**** RECORDS PROVIDED
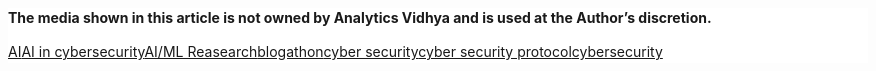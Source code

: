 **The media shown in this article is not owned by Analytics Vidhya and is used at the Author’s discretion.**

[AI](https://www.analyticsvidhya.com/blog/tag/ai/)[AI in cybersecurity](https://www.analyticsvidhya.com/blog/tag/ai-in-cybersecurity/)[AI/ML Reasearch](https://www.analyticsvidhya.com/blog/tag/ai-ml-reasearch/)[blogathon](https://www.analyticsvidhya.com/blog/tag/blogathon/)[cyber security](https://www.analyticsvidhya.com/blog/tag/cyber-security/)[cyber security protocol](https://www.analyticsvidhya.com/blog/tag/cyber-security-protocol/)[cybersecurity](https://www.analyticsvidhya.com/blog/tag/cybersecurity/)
********
**** RECORDS PROVIDED
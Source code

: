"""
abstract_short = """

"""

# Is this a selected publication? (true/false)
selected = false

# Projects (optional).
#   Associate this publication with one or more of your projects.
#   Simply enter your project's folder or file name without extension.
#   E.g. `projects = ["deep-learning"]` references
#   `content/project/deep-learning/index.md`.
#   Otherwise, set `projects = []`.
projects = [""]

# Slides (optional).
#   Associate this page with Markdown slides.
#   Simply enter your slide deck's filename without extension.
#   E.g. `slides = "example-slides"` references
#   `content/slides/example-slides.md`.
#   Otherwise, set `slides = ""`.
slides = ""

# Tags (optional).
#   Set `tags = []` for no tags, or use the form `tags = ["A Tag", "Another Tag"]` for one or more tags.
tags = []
********
**** RECORDS PROVIDED
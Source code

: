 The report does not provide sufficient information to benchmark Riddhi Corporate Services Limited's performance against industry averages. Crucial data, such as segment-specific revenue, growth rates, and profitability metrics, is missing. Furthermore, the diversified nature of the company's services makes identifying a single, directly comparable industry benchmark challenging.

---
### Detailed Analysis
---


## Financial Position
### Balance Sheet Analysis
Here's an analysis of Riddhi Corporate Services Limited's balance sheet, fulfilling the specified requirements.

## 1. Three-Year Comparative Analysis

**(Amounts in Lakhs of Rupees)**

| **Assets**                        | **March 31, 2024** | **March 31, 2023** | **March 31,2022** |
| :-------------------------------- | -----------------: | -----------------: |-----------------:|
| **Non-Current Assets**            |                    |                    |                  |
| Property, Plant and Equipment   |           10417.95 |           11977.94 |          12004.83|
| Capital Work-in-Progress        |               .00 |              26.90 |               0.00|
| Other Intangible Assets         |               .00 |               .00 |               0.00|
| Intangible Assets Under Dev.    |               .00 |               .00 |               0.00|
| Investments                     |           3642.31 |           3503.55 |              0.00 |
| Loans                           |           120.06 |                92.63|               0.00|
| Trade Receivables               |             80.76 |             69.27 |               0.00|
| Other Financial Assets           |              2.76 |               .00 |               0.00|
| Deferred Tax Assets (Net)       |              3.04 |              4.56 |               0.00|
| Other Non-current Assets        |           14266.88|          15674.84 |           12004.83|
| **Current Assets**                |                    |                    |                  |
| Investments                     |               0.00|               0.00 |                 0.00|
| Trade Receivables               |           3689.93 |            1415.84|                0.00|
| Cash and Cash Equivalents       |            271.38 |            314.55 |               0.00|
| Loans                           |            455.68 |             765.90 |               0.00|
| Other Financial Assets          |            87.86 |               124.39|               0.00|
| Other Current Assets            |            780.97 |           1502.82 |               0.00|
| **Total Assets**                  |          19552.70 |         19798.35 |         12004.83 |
********
• **YOUR GOAL**
For each line of the entries that includes "Trade", show that line.

• **ANSWER FOR THIS EXERCISE**
| Trade Receivables               |             80.76 |             69.27 |               0.00|
| Trade Receivables               |           3689.93 |            1415.84|                0.00|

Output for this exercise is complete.